#### [WORK ORDER]
Copy each line of the data that has "server" in it.

***** RECORD EXTRACTS

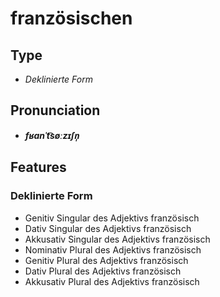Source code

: # französischen
## Type
- _Deklinierte Form_
## Pronunciation
- **_fʁanˈt͡søːzɪʃn̩_**
## Features
### Deklinierte Form
-  Genitiv Singular des Adjektivs französisch
-  Dativ Singular des Adjektivs französisch
-  Akkusativ Singular des Adjektivs französisch
-  Nominativ Plural des Adjektivs französisch
-  Genitiv Plural des Adjektivs französisch
-  Dativ Plural des Adjektivs französisch
-  Akkusativ Plural des Adjektivs französisch
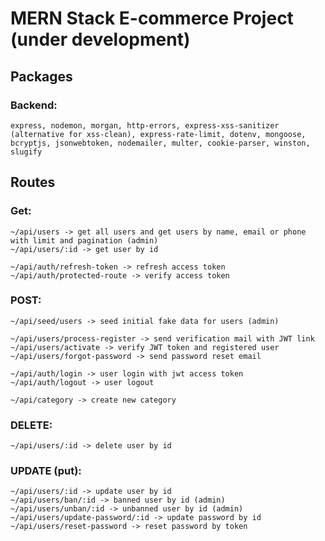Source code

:# MERN Stack E-commerce Project (under development)

## Packages

### Backend:
    express, nodemon, morgan, http-errors, express-xss-sanitizer (alternative for xss-clean), express-rate-limit, dotenv, mongoose, bcryptjs, jsonwebtoken, nodemailer, multer, cookie-parser, winston, slugify

## Routes
### Get:
    ~/api/users -> get all users and get users by name, email or phone with limit and pagination (admin)
    ~/api/users/:id -> get user by id

    ~/api/auth/refresh-token -> refresh access token
    ~/api/auth/protected-route -> verify access token 

### POST:
    ~/api/seed/users -> seed initial fake data for users (admin)

    ~/api/users/process-register -> send verification mail with JWT link
    ~/api/users/activate -> verify JWT token and registered user
    ~/api/users/forgot-password -> send password reset email

    ~/api/auth/login -> user login with jwt access token
    ~/api/auth/logout -> user logout

    ~/api/category -> create new category

   
### DELETE:
    ~/api/users/:id -> delete user by id

### UPDATE (put):
    ~/api/users/:id -> update user by id
    ~/api/users/ban/:id -> banned user by id (admin)
    ~/api/users/unban/:id -> unbanned user by id (admin)
    ~/api/users/update-password/:id -> update password by id
    ~/api/users/reset-password -> reset password by token

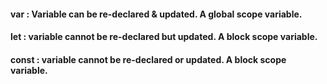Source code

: #### var : Variable can be re-declared & updated. A global scope variable.

#### let : variable cannot be re-declared but updated. A block scope variable.

#### const : variable cannot be re-declared or updated. A block scope variable.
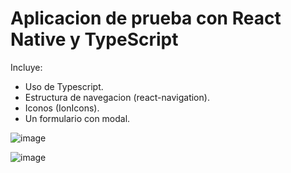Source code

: # Aplicacion de prueba con React Native y TypeScript

Incluye:
- Uso de Typescript.
- Estructura de navegacion (react-navigation).
- Iconos (IonIcons).
- Un formulario con modal.

![image](https://user-images.githubusercontent.com/88049035/128899130-d5f3979a-61b0-4167-9daf-e4704b857f19.png)

![image](https://user-images.githubusercontent.com/88049035/128899234-5b417243-35eb-4eca-9224-0d2ec8d6c85b.png)
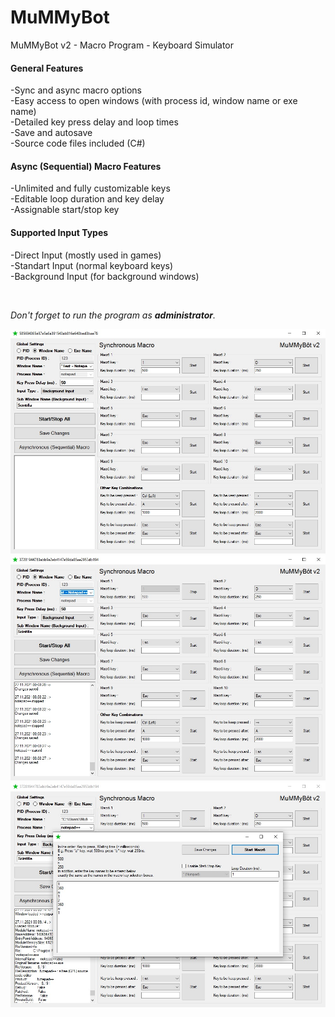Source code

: # MuMMyBot

MuMMyBot v2 - Macro Program - Keyboard Simulator

<h4>General Features</h4>

<p>-Sync and async macro options<br />
-Easy access to open windows (with process id, window name or exe name)<br />
-Detailed key press delay and loop times<br />
-Save and autosave<br />
-Source code files included (C#)</p>

<h4>Async (Sequential) Macro Features</h4>

<p>-Unlimited and fully customizable keys<br />
-Editable loop duration and key delay<br />
-Assignable start/stop key</p>

<h4>Supported Input Types</h4>

<p>-Direct Input (mostly used in games)<br />
-Standart Input (normal keyboard keys)<br />
-Background Input (for background windows)</p>

<p>&nbsp;</p>

<p><em>Don&#39;t forget to run the program as <strong>administrator</strong>.</em></p>

<img src="https://raw.githubusercontent.com/4MuMMy/MuMMyBot/main/ss1.jpg" />
<img src="https://raw.githubusercontent.com/4MuMMy/MuMMyBot/main/ss2.jpg" />
<img src="https://raw.githubusercontent.com/4MuMMy/MuMMyBot/main/ss3.jpg" />
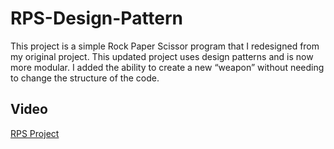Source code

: # RPS-Design-Pattern
This project is a simple Rock Paper Scissor program that I redesigned from my original project. This updated project uses design patterns and is now more modular. I added the ability to create a new “weapon” without needing to change the structure of the code. 

## Video 
[RPS Project](https://www.youtube.com/watch?v=yevMzNeYoKw)
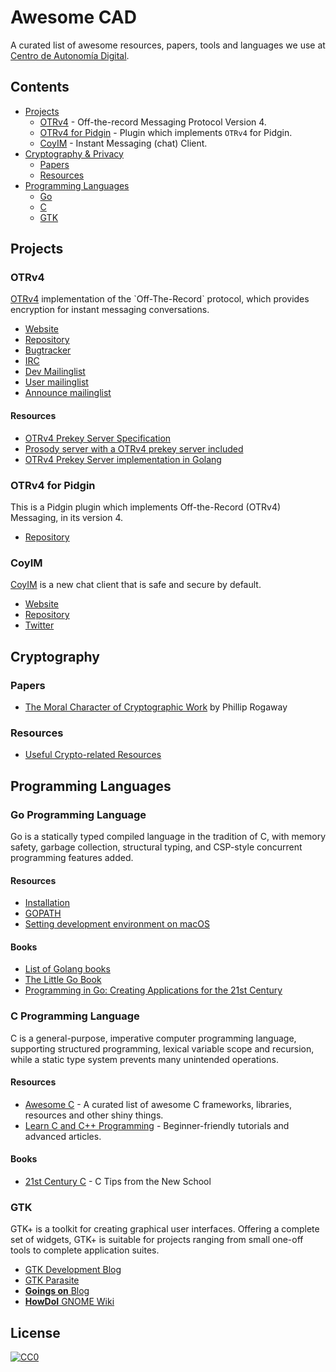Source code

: # Awesome CAD
A curated list of awesome resources, papers, tools and languages we use at [Centro de Autonomía Digital](https://autonomia.digital/).

## Contents

- [Projects](#projects)
	- [OTRv4](#otrv4) - Off-the-record Messaging Protocol Version 4.
	- [OTRv4 for Pidgin](#pidgin) - Plugin which implements `OTRv4` for Pidgin.
	- [CoyIM](#coyim) - Instant Messaging (chat) Client.
-  [Cryptography & Privacy](#cryptography)
	- [Papers](#cryptography-papers)
	- [Resources](#cryptography-resources)
-  [Programming Languages](#programming-languages)
	- [Go](#go)
	- [C](#c)
	- [GTK](#gtk)  

## Projects

### OTRv4

[OTRv4]([https://github.com/otrv4/otrv4/blob/master/otrv4.md](https://github.com/otrv4/otrv4/blob/master/otrv4.md)) implementation of the `Off-The-Record` protocol, which provides encryption for instant messaging conversations.

- [Website](http://otr.im/)
- [Repository](https://github.com/otrv4)
- [Bugtracker](https://bugs.otr.im/)
- [IRC](https://webchat.oftc.net/?randomnick=1&channels=otr&uio=d4)
- [Dev Mailinglist](https://lists.cypherpunks.ca/mailman/listinfo/otr-dev)
- [User mailinglist](https://lists.cypherpunks.ca/mailman/listinfo/otr-users)
-  [Announce mailinglist](https://lists.cypherpunks.ca/mailman/listinfo/otr-announce)

#### Resources
- [OTRv4 Prekey Server Specification](https://github.com/otrv4/otrv4-prekey-server)
- [Prosody server with a OTRv4 prekey server included](https://github.com/otrv4/prekey-server-docker-compose)
- [OTRv4 Prekey Server implementation in Golang](https://github.com/otrv4/otrng-prekey-server)

### <a id="pidgin"></a>OTRv4 for Pidgin

This is a Pidgin plugin which implements Off-the-Record (OTRv4) Messaging, in its version 4.

- [Repository](https://github.com/otrv4/pidgin-otrng)

### CoyIM

[CoyIM](https://coy.im/) is a new chat client that is safe and secure by default.

- [Website](https://coy.im/)
- [Repository](https://github.com/coyim/coyim)
- [Twitter](https://twitter.com/coyproject)

## Cryptography

### <a id="cryptography-papers"></a> Papers
- [The Moral Character of Cryptographic Work]([https://web.cs.ucdavis.edu/~rogaway/papers/moral-fn.pdf](https://web.cs.ucdavis.edu/~rogaway/papers/moral-fn.pdf)) by Phillip Rogaway

### <a id="cryptography-resources"></a>Resources

- [Useful Crypto-related Resources](https://github.com/claucece/useful-crypto-resources)

## Programming Languages

### <a id="go"></a>Go Programming Language

Go is a statically typed compiled language in the tradition of C, with memory safety, garbage collection, structural typing, and CSP-style concurrent programming features added.

#### Resources

- [Installation](https://golang.org/doc/install)
- [GOPATH](https://github.com/golang/go/wiki/SettingGOPATH)
- [Setting development environment on macOS](https://medium.com/@AkyunaAkish/setting-up-a-golang-development-environment-mac-os-x-d58e5a7ea24f)

#### Books

- [List of Golang books](https://github.com/dariubs/GoBooks)
- [The Little Go Book](https://www.openmymind.net/The-Little-Go-Book/)
- [Programming in Go: Creating Applications for the 21st Century](http://www.informit.com/store/programming-in-go-creating-applications-for-the-21st-9780321774637)

### C Programming Language

C is a general-purpose, imperative computer programming language, supporting structured programming, lexical variable scope and recursion, while a static type system prevents many unintended operations.

#### Resources
  
- [Awesome C](https://notabug.org/koz.ross/awesome-c) - A curated list of awesome C frameworks, libraries, resources and other shiny things.
- [Learn C and C++ Programming](https://www.cprogramming.com/) -  Beginner-friendly tutorials and advanced articles.

#### Books

-  [21st Century C](http://shop.oreilly.com/product/0636920025108.do) - C Tips from the New School

### GTK

GTK+ is a toolkit for creating graphical user interfaces. Offering a complete set of widgets, GTK+ is suitable for projects ranging from small one-off tools to complete application suites. 

-  [GTK Development Blog](https://blog.gtk.org/)
-  [GTK Parasite](https://chipx86.github.io/gtkparasite/)
-  [**Goings on** Blog](https://blogs.gnome.org/mclasen/)
-  [**HowDoI** GNOME Wiki](https://wiki.gnome.org/HowDoI/)

## License

[![CC0](http://mirrors.creativecommons.org/presskit/buttons/88x31/svg/cc-zero.svg)](https://creativecommons.org/publicdomain/zero/1.0/)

**********

#### [ANSWER BOX]
- [OTRv4 Prekey Server Specification](https://github.com/otrv4/otrv4-prekey-server)
- [Prosody server with a OTRv4 prekey server included](https://github.com/otrv4/prekey-server-docker-compose)
- [OTRv4 Prekey Server implementation in Golang](https://github.com/otrv4/otrng-prekey-server)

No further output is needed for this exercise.